Major Earthquakes of 2013: One Year Later

Baluchistan Province, Pakistan

On September 24, 2013 a 7.8-magnitude earthquake devastated the Baluchistan province of Pakistan, causing at least 348 deaths and leaving thousands more homeless and injured. Aid groups and members of the Pakistani military struggled to reach people in some of the most heavily affected areas – including the Awaran and Kech districts – where early reports estimated that at least 21,000 houses had been damaged. Despite dispatching teams with medical aid and necessities such as food and water, officials from the Pakistani military confirmed that the sparsely populated and remote region with an underdeveloped communications and transportation infrastructures made delivering aid in an expeditious fashion a challenge.


(photo courtesy of

The impressive force of the earthquake is also believed to have caused the formation of a small island in the Arabian Sea near the port city of Gwadar.
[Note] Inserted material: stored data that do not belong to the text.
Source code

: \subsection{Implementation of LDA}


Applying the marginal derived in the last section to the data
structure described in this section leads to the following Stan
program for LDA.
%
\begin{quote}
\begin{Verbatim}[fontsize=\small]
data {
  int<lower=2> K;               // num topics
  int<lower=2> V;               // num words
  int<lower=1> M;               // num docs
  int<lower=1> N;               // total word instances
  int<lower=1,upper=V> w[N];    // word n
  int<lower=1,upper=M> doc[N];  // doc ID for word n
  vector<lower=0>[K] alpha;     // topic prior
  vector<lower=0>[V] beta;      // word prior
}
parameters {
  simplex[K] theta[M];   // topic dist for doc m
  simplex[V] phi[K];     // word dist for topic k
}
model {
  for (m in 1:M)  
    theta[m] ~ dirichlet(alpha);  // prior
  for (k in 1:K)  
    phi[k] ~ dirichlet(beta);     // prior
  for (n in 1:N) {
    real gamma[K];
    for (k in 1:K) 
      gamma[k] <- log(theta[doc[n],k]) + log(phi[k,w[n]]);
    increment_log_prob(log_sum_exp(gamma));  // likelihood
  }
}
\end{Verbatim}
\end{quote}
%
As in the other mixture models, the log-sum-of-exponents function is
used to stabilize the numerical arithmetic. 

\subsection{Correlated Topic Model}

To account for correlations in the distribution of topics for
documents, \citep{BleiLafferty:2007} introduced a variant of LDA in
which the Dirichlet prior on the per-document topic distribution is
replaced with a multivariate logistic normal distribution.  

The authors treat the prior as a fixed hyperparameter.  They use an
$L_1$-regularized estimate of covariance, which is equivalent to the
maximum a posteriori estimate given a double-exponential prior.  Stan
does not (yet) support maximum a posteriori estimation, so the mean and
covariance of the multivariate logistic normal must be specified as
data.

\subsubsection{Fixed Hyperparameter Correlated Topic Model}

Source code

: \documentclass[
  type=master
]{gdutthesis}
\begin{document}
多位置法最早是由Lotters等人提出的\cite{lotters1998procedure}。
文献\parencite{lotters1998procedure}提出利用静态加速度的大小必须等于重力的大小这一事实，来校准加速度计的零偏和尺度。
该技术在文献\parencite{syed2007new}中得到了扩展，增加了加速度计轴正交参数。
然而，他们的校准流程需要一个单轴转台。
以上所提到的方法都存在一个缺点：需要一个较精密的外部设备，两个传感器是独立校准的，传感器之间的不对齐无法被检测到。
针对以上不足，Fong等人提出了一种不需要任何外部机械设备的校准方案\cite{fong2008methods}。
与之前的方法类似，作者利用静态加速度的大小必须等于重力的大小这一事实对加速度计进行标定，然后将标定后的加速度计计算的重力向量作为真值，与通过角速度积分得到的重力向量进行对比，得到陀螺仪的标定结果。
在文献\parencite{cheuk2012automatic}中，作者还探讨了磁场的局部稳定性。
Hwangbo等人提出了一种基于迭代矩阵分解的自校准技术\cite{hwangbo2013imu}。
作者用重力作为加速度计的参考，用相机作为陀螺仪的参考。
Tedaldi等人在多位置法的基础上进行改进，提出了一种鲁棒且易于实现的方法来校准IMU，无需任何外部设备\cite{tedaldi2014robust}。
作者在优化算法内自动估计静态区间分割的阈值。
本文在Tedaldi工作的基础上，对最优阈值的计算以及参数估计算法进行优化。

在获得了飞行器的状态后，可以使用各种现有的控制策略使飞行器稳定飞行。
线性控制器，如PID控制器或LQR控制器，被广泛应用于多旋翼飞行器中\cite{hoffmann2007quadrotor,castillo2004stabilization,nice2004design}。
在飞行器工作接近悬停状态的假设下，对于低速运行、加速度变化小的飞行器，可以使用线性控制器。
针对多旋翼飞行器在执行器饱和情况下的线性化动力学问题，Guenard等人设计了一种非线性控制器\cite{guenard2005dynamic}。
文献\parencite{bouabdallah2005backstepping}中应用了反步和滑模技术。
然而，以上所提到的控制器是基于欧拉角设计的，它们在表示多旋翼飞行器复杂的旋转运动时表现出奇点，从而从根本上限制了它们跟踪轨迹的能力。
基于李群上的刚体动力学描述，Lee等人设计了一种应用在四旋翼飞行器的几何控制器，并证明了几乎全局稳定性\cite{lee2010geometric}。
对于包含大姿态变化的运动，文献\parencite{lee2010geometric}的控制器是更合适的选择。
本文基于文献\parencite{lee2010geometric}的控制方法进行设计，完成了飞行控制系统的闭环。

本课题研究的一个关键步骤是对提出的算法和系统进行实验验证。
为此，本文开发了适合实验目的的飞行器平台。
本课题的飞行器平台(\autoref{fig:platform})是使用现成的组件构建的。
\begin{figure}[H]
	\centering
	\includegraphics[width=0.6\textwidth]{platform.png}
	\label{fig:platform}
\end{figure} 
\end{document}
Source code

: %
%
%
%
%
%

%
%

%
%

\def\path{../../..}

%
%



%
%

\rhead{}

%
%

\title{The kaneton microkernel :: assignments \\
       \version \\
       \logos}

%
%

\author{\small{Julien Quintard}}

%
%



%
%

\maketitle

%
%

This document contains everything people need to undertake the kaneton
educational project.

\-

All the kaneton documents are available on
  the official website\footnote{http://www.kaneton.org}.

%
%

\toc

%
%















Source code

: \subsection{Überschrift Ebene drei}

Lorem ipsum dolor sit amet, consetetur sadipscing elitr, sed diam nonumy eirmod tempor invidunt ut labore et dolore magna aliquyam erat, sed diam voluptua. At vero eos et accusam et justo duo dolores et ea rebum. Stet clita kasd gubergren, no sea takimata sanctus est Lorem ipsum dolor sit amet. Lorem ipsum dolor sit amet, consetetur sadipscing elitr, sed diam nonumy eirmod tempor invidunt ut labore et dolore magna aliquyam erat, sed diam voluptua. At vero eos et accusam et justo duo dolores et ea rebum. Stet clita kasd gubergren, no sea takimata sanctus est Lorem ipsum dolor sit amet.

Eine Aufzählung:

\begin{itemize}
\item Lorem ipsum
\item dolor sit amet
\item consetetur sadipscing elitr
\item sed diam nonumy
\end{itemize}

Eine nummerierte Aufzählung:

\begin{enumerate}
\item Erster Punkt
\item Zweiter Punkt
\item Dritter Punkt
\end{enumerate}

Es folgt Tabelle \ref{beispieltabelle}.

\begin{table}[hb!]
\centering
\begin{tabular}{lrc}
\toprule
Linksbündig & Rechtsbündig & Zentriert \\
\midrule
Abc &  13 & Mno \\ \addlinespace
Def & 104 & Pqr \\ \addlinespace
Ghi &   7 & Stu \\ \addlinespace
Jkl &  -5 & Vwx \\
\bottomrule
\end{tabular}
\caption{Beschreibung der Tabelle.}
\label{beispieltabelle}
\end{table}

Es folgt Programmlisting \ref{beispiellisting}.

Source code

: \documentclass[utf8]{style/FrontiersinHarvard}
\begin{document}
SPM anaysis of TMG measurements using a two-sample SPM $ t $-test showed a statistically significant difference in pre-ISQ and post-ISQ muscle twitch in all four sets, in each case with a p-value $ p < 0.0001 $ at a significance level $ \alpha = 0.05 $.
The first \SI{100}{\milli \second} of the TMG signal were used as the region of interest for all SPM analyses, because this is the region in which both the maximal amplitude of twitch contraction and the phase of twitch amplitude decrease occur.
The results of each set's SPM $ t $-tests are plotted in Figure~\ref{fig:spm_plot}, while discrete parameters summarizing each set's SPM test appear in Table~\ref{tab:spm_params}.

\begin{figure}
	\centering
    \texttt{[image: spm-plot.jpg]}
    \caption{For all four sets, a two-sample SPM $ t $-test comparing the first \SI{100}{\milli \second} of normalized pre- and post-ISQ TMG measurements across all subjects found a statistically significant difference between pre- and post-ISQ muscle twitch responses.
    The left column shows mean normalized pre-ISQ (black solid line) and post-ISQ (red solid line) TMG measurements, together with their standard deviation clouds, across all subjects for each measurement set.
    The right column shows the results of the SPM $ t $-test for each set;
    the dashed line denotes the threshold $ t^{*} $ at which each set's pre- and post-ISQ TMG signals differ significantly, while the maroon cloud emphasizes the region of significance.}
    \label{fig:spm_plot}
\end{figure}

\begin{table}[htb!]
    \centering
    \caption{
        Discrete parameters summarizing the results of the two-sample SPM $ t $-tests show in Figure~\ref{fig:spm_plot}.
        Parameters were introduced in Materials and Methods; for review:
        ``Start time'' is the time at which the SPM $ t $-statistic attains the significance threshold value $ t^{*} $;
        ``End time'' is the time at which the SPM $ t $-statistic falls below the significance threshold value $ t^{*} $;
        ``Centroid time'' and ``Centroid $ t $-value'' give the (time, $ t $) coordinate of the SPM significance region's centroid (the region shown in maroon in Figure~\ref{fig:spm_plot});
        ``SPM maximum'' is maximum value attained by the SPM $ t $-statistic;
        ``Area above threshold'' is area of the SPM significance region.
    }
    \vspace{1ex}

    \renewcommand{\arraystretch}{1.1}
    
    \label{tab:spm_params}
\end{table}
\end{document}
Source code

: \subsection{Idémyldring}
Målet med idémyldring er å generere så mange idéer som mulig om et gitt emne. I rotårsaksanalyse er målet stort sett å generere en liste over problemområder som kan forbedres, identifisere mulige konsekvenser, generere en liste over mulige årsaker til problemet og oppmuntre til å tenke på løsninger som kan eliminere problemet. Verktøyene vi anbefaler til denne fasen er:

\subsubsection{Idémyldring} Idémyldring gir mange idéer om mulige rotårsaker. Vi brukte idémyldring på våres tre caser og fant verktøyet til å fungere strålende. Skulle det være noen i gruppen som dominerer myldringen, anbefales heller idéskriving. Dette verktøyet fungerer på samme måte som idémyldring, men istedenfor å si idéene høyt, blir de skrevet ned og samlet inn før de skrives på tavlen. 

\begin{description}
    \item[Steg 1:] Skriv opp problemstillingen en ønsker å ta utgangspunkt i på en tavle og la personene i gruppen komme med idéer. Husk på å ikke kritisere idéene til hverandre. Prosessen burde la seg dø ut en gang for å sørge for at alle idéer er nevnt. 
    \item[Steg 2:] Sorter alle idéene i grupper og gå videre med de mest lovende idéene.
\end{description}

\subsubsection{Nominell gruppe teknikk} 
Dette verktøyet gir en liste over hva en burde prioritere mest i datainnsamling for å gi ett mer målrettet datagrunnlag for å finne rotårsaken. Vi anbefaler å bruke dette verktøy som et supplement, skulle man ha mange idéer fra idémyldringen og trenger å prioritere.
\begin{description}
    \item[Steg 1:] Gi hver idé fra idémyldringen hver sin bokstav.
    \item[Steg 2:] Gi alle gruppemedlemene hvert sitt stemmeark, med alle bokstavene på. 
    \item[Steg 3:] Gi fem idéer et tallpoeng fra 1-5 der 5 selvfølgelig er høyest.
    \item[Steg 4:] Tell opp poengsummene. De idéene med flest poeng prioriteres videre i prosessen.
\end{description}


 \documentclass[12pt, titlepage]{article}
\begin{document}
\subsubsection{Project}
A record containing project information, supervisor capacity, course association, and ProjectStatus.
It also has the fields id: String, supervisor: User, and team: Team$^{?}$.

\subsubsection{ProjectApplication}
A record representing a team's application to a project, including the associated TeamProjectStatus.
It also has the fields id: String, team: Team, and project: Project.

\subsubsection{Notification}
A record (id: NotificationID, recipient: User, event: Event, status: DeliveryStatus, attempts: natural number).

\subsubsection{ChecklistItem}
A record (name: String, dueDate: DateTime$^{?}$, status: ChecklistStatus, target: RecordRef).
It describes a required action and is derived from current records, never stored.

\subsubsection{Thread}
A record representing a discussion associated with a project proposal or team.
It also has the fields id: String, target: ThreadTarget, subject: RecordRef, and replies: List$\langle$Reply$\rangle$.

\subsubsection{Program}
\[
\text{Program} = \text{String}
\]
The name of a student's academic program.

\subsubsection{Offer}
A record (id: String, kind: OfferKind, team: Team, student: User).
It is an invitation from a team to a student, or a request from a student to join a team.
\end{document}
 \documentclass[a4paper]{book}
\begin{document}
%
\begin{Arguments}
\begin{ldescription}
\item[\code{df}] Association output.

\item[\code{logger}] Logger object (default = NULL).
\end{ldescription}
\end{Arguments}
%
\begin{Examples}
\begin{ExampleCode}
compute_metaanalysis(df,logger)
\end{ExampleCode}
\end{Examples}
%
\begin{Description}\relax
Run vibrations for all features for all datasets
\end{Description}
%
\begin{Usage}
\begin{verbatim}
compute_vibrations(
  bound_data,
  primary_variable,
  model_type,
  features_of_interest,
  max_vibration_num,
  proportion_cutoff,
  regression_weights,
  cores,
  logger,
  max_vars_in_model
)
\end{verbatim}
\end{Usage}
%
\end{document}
Since the devastating earthquake of 2013, the government of Pakistan in collaboration with the World Food Programme (WPF) is in the process of developing eight Humanitarian Response Facilities across the country including one in Baluchistan, an area frequently devastated by earthquakes and floods. Described by Lola Castro, WFP Country Director as a “humanitarian warehousing network,” these facilities will serve as logistics bases to strengthen disaster response efforts around the country. Castro said:

Strengthening disaster preparedness and response capacity is a priority for WFP. By establishing these humanitarian response facilities, WFP and partners aim to form a humanitarian warehousing network in the country. This will contribute to an effective and reliable logistics response mechanism at district level and, together with the Government of Pakistan, protect and empower communities most at risk.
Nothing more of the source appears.